10 ways to stress test your design
Usability, or making your site easy to use, is the holy grail of web design. Here are a few tips that to help ensure that your design isn't missing the mark.
Note common tasks ¶
Typically there are 3-4 tasks that users want to perform on a site. Ideally you should do this before you start designing but note down what these are. Does the design help users to perform these tasks? Is it clear what they need to do? Focus first on tasks and then add design elements rather than the other way round.
Squint ¶
This is probably one of the simplest things that you can do but is extremely effective. With the design in front of you squint so that it is largely blurred. See if you can make sense of the screen. Can you tell where the navigation is? Can you identify the major user actions? Bear in mind that users have a very short attention span so if you are hiding things they are likely to leave your site before they have had a chance to do what they want to do.
Handling mistakes ¶
Users are human. They are going to make mistakes. Too often designs focus on the glossy front page and not on how to help users recover from mistakes. Good error handling should be built into the design and if not the interface designer should take responsibility for it. I’ve worked on many projects where error handling is an after-thought that is added by over-stretched coders at the last minute. Helping users recover from errors is all part of designing a good user-experience.
Ask friends and family ¶
Let’s be frank. If you guard your designs until launch you are likely to end up with a poor result. The web is about people doing things. So designs must help them to achieve their goals or they will quickly hit the back button and leave your site. Your friends and family can offer you a free way to stress test your designs and gather feedback. It is a good idea to ask them to perform tasks or question them as to where they think they will find things. Otherwise you may get comments like “I like the blue” but nothing that will help you to make the design easier to use.
User testing ¶
If you have the budget user group testing is invaluable. It is not difficult to devise a task sheet for users to complete. Find a spectrum of users who are likely to use your site and watch them as they go through the task sheet. You are likely to learn more about your design from this than anything else. You can map the task list to your business goals to ensure that the site is promoting the right things and that users can access them quickly.
Test download speeds ¶
Use Firebug and the web developer toolbar to ensure that your download speeds are acceptable. If the BBC Homepage can attain a page weight of around 110k so can you. Look at the size of your images and try and optimise them if they are too large. Long download times are likely to irritate users so this is something that is extremely important. Yahoo recently released YSlow, a plugin for Firebug, that has some great tips on making page weight lighter.
Turn off images ¶
Using the web developer toolbar turn images off on your site. Does the page still make sense? Does the overall grid make sense to what the user wants to achieve. A well thought out grid should be the basis for your design and provide users with a visual map for using the site.
Turn off styles ¶
Using the web developer toolbar turn off all styles on your site. Your site should look as good naked as it does with clothes on. By that I mean the underlying HTML should make sense without any styles. If the page has been created well you should be able to make sense of which elements on the page are more important than others. This is an invaluable exercise as it will improve Search Engine Optimisation and basic Accessibility.

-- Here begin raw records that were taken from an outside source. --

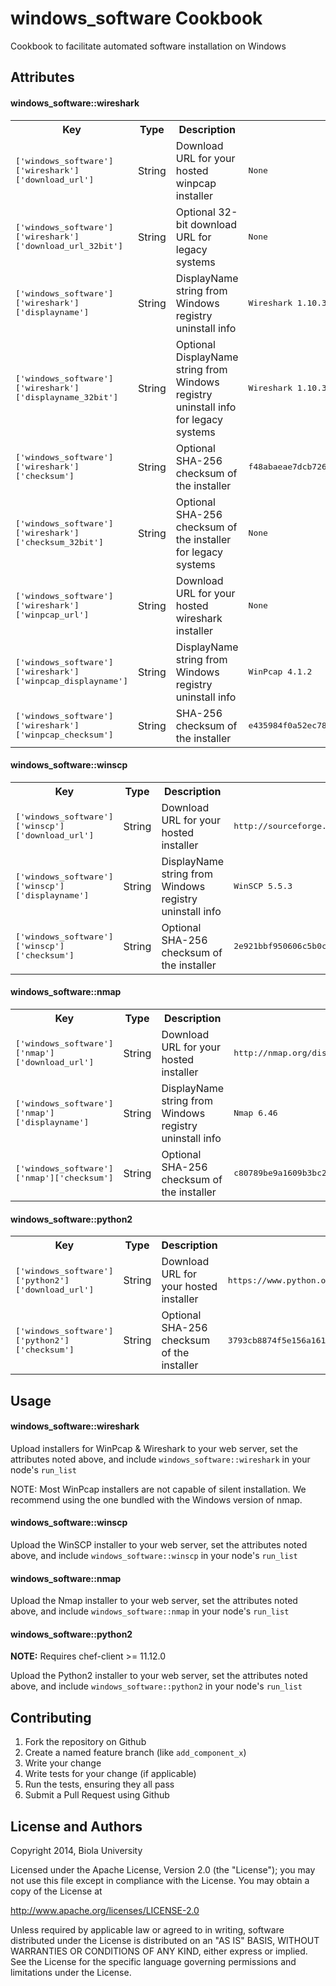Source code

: windows_software Cookbook
=========================

Cookbook to facilitate automated software installation on Windows

Attributes
----------

#### windows_software::wireshark
<table>
  <tr>
    <th>Key</th>
    <th>Type</th>
    <th>Description</th>
    <th>Default</th>
  </tr>
  <tr>
    <td><tt>['windows_software']['wireshark']['download_url']</tt></td>
    <td>String</td>
    <td>Download URL for your hosted winpcap installer</td>
    <td><tt>None</tt></td>
  </tr>
  <tr>
    <td><tt>['windows_software']['wireshark']['download_url_32bit']</tt></td>
    <td>String</td>
    <td>Optional 32-bit download URL for legacy systems</td>
    <td><tt>None</tt></td>
  </tr>
  <tr>
    <td><tt>['windows_software']['wireshark']['displayname']</tt></td>
    <td>String</td>
    <td>DisplayName string from Windows registry uninstall info</td>
    <td><tt>Wireshark 1.10.3 (64-bit)</tt></td>
  </tr>
  <tr>
    <td><tt>['windows_software']['wireshark']['displayname_32bit']</tt></td>
    <td>String</td>
    <td>Optional DisplayName string from Windows registry uninstall info for legacy systems</td>
    <td><tt>Wireshark 1.10.3</tt></td>
  </tr>
  <tr>
    <td><tt>['windows_software']['wireshark']['checksum']</tt></td>
    <td>String</td>
    <td>Optional SHA-256 checksum of the installer</td>
    <td><tt>f48abaeae7dcb7261c252e26a871d3dfca272c54ecab0709bf1213258c515035</tt></td>
  </tr>
  <tr>
    <td><tt>['windows_software']['wireshark']['checksum_32bit']</tt></td>
    <td>String</td>
    <td>Optional SHA-256 checksum of the installer for legacy systems</td>
    <td><tt>None</tt></td>
  </tr>
  <tr>
    <td><tt>['windows_software']['wireshark']['winpcap_url']</tt></td>
    <td>String</td>
    <td>Download URL for your hosted wireshark installer</td>
    <td><tt>None</tt></td>
  </tr>
  <tr>
    <td><tt>['windows_software']['wireshark']['winpcap_displayname']</tt></td>
    <td>String</td>
    <td>DisplayName string from Windows registry uninstall info</td>
    <td><tt>WinPcap 4.1.2</tt></td>
  </tr>
  <tr>
    <td><tt>['windows_software']['wireshark']['winpcap_checksum']</tt></td>
    <td>String</td>
    <td>SHA-256 checksum of the installer</td>
    <td><tt>e435984f0a52ec78e996200ddb2c8ec3359af87ec58d1bc611cc15789e68373d</tt></td>
  </tr>
</table>

#### windows_software::winscp
<table>
  <tr>
    <th>Key</th>
    <th>Type</th>
    <th>Description</th>
    <th>Default</th>
  </tr>
  <tr>
    <td><tt>['windows_software']['winscp']['download_url']</tt></td>
    <td>String</td>
    <td>Download URL for your hosted installer</td>
    <td><tt>http://sourceforge.net/projects/winscp/files/WinSCP/5.5.3/winscp553setup.exe/download</tt></td>
  </tr>
  <tr>
    <td><tt>['windows_software']['winscp']['displayname']</tt></td>
    <td>String</td>
    <td>DisplayName string from Windows registry uninstall info</td>
    <td><tt>WinSCP 5.5.3</tt></td>
  </tr>
  <tr>
    <td><tt>['windows_software']['winscp']['checksum']</tt></td>
    <td>String</td>
    <td>Optional SHA-256 checksum of the installer</td>
    <td><tt>2e921bbf950606c5b0c9a1e1bd701139abc61606933c07d8dfb03b7febdea066</tt></td>
  </tr>
</table>

#### windows_software::nmap
<table>
  <tr>
    <th>Key</th>
    <th>Type</th>
    <th>Description</th>
    <th>Default</th>
  </tr>
  <tr>
    <td><tt>['windows_software']['nmap']['download_url']</tt></td>
    <td>String</td>
    <td>Download URL for your hosted installer</td>
    <td><tt>http://nmap.org/dist/nmap-6.46-setup.exe</tt></td>
  </tr>
  <tr>
    <td><tt>['windows_software']['nmap']['displayname']</tt></td>
    <td>String</td>
    <td>DisplayName string from Windows registry uninstall info</td>
    <td><tt>Nmap 6.46</tt></td>
  </tr>
  <tr>
    <td><tt>['windows_software']['nmap']['checksum']</tt></td>
    <td>String</td>
    <td>Optional SHA-256 checksum of the installer</td>
    <td><tt>c80789be9a1609b3bc22e4c649ca904a5477dfd1fc38a473d2dc1a0c2bba1821</tt></td>
  </tr>
</table>

#### windows_software::python2
<table>
  <tr>
    <th>Key</th>
    <th>Type</th>
    <th>Description</th>
    <th>Default</th>
  </tr>
  <tr>
    <td><tt>['windows_software']['python2']['download_url']</tt></td>
    <td>String</td>
    <td>Download URL for your hosted installer</td>
    <td><tt>https://www.python.org/ftp/python/2.7.6/python-2.7.6.amd64.msi</tt></td>
  </tr>
  <tr>
    <td><tt>['windows_software']['python2']['checksum']</tt></td>
    <td>String</td>
    <td>Optional SHA-256 checksum of the installer</td>
    <td><tt>3793cb8874f5e156a161239fea04ad98829d4ecf623d52d43513780837eb4807</tt></td>
  </tr>
</table>

Usage
-----
#### windows_software::wireshark

Upload installers for WinPcap & Wireshark to your web server, set the attributes noted above, and include `windows_software::wireshark` in your node's `run_list`

NOTE: Most WinPcap installers are not capable of silent installation. We recommend using the one bundled with the Windows version of nmap.

#### windows_software::winscp

Upload the WinSCP installer to your web server, set the attributes noted above, and include `windows_software::winscp` in your node's `run_list`

#### windows_software::nmap

Upload the Nmap installer to your web server, set the attributes noted above, and include `windows_software::nmap` in your node's `run_list`

#### windows_software::python2

**NOTE:** Requires chef-client >= 11.12.0

Upload the Python2 installer to your web server, set the attributes noted above, and include `windows_software::python2` in your node's `run_list`

Contributing
------------

1. Fork the repository on Github
2. Create a named feature branch (like `add_component_x`)
3. Write your change
4. Write tests for your change (if applicable)
5. Run the tests, ensuring they all pass
6. Submit a Pull Request using Github

License and Authors
-------------------
 Copyright 2014, Biola University 

 Licensed under the Apache License, Version 2.0 (the "License");
 you may not use this file except in compliance with the License.
 You may obtain a copy of the License at

 http://www.apache.org/licenses/LICENSE-2.0

 Unless required by applicable law or agreed to in writing, software
 distributed under the License is distributed on an "AS IS" BASIS,
 WITHOUT WARRANTIES OR CONDITIONS OF ANY KIND, either express or implied.
 See the License for the specific language governing permissions and
 limitations under the License.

Leave your ego at the door ¶
If you want the adulation of thousands you are in the wrong industry. As a web designer praise is likely to come in the form of no emails complaining about how a site is difficult to use (if you are lucky). Making the shift from the idea that designs are an expression of your ego is an important step. Listening to users and placing them at the centre of your design process is a big shift in philosophy for many designers but it is one that is absolutely necessary and one that will pay huge dividends.
The Mum test ¶
What’s the best way to find out if your design is easy to use? Get your Mum to have a look at it of course. Mums typically have a reasonable understanding of the web but will also show up poorly thought out designs. Ask your Mum (or your Dad for that matter) to perform the most common tasks that you want users to do on the site. Whatever the outcome you’ll probably find that you learn something about your design.
The web is about people doing things online. Too often users and the tasks that they want to perform are not included in the design process at all. The result is that a few months after launch more time and money will be required to rectify design issues that could really have been caught at an earlier stage.
The best web designers that I have worked with are ones who understand their craft but also understand human behavior. Furthermore they are not afraid to take and learn from criticism. It is the very thing that differentiates them from poor designers.